* [EXERCISE GOAL]
Within the records below, reproduce without change the lines from the line that has "### Step 3: Navigate Admin Features" through the line that has "- **Audit Log**: View system logs", and only those.

* [ENTRIES PROVIDED]
------------------------------

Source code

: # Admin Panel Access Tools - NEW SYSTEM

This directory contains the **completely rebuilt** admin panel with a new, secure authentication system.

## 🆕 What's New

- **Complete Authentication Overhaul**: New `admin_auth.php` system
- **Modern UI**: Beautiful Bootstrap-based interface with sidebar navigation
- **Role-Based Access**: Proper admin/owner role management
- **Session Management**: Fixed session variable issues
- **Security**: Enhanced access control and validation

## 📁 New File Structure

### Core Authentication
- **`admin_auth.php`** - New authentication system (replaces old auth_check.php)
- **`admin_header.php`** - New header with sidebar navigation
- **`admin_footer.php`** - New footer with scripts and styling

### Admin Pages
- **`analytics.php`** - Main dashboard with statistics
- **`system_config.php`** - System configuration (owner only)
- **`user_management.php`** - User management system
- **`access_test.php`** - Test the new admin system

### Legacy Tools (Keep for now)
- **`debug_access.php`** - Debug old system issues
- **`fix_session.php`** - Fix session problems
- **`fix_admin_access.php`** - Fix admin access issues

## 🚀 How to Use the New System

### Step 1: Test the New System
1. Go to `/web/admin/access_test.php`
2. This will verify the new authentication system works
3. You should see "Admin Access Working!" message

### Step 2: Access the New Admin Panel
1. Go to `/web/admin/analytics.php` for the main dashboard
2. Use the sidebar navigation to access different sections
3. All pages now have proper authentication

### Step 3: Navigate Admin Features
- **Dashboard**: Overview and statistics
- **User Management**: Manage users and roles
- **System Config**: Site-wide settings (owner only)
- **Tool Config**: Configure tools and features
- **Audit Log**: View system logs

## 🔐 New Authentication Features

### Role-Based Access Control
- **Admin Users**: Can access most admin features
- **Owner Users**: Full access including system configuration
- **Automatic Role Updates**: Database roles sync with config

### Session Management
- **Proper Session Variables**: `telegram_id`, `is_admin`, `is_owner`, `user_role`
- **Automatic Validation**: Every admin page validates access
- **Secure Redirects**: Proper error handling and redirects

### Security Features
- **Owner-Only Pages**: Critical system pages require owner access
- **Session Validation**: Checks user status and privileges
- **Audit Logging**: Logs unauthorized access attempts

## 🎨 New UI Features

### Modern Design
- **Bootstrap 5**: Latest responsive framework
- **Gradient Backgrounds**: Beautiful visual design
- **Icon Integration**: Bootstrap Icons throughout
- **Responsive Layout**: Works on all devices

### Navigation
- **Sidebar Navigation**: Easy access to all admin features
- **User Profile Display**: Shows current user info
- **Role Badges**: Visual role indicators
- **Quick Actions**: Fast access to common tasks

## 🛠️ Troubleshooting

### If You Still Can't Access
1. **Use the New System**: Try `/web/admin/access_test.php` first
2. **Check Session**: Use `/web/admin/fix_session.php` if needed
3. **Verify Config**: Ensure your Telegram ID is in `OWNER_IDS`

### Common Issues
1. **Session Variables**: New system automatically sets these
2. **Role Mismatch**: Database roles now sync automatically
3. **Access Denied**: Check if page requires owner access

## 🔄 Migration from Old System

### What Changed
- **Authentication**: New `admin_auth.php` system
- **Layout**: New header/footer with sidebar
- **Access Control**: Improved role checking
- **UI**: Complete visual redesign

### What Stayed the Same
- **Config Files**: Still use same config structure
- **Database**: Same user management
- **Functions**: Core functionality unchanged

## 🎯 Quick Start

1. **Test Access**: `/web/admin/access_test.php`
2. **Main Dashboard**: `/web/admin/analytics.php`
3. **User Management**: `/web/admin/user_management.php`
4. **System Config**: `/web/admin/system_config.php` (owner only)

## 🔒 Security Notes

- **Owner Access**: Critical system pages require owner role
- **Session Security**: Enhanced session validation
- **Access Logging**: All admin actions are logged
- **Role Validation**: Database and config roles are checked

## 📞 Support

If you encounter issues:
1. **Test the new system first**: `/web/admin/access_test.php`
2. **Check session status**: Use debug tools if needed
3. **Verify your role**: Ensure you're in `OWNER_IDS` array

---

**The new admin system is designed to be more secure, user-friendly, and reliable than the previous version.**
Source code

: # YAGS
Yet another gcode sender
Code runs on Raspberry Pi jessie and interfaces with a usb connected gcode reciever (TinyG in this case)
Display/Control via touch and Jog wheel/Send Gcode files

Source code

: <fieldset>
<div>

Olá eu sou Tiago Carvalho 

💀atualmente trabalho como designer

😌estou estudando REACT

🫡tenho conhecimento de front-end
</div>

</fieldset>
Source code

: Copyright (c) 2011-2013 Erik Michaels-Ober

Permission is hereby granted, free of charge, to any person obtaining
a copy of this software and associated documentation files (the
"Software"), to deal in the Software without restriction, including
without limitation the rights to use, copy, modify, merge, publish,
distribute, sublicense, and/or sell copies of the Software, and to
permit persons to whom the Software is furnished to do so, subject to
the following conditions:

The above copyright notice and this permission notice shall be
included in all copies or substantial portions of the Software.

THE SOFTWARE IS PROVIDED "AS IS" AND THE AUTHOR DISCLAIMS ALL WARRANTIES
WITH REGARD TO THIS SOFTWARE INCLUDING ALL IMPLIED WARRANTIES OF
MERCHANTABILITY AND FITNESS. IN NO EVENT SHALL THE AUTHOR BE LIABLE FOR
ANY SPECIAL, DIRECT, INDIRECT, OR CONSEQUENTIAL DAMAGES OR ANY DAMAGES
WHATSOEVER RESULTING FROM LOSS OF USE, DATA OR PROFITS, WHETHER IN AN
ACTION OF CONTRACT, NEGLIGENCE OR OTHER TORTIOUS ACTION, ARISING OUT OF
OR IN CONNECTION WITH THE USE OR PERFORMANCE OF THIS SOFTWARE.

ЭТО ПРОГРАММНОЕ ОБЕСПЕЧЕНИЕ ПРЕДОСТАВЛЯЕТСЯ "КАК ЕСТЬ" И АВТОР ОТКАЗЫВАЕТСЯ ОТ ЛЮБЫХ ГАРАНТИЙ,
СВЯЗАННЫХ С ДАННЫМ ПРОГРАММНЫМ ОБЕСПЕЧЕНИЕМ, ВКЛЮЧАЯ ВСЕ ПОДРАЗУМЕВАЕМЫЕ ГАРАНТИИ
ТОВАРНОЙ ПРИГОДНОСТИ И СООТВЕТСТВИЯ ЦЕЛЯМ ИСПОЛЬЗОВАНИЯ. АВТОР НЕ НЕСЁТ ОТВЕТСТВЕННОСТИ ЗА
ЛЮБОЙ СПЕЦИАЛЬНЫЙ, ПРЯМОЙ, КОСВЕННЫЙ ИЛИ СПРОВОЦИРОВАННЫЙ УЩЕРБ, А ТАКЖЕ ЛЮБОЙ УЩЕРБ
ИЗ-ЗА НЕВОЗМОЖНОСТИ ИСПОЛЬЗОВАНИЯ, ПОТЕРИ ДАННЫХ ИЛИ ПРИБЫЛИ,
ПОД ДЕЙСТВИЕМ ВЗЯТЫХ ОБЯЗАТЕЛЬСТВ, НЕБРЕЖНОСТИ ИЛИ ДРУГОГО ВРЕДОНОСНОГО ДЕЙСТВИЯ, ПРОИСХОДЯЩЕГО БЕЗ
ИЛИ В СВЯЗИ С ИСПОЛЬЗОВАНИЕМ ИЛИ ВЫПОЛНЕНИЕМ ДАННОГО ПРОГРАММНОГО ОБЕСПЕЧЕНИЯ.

------------------------------

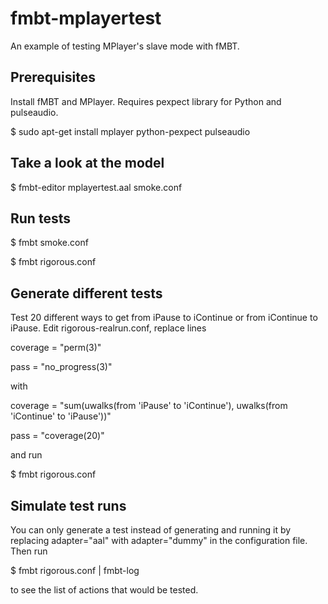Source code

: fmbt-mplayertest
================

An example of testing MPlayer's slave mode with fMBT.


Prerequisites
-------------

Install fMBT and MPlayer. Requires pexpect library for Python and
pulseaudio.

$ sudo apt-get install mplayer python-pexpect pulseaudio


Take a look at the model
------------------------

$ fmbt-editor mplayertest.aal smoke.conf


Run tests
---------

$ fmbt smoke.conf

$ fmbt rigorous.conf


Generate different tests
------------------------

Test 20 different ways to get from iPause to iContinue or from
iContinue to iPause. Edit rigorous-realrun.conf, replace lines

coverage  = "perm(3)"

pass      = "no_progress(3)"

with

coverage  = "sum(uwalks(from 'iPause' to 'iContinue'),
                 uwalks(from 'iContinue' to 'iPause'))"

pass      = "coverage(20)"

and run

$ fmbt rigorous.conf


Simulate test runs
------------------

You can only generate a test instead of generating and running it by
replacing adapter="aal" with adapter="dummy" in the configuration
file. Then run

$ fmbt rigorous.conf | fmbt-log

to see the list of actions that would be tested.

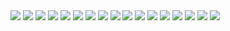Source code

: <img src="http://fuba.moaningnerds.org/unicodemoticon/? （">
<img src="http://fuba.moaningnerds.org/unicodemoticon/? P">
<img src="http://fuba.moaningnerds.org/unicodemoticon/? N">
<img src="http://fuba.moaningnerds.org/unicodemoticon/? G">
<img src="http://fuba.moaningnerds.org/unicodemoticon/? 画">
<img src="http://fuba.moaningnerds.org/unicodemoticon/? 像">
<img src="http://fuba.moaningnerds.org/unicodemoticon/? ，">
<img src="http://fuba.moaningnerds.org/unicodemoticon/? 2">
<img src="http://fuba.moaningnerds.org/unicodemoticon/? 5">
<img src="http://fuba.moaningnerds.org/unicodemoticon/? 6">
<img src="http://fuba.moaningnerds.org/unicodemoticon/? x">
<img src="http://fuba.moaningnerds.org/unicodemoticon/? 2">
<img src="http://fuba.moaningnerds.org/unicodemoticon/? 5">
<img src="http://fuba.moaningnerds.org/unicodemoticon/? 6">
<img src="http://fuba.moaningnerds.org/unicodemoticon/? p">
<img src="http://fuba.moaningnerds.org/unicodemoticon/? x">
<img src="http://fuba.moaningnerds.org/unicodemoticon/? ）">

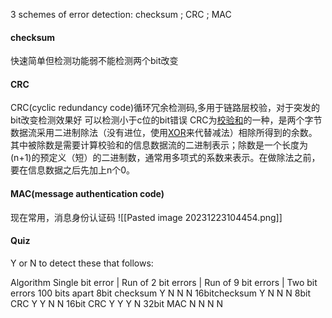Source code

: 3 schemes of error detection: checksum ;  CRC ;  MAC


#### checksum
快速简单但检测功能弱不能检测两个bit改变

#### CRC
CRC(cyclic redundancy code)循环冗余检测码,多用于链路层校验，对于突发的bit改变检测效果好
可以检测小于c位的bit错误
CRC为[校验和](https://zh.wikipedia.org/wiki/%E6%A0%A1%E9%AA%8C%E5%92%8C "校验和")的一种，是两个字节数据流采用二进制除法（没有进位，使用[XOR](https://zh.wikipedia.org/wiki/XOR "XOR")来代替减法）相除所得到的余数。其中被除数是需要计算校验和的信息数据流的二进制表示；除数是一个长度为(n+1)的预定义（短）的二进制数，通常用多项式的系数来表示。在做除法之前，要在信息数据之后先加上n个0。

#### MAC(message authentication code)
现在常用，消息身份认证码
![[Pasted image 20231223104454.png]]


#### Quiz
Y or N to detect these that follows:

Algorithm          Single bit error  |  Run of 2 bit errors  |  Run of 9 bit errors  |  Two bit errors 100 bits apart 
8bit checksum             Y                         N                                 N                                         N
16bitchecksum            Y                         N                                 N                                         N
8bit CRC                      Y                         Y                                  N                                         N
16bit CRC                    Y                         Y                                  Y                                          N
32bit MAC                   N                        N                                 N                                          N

------------------------------

* [RESULT OF THE EXERCISE]
### Step 3: Navigate Admin Features
- **Dashboard**: Overview and statistics
- **User Management**: Manage users and roles
- **System Config**: Site-wide settings (owner only)
- **Tool Config**: Configure tools and features
- **Audit Log**: View system logs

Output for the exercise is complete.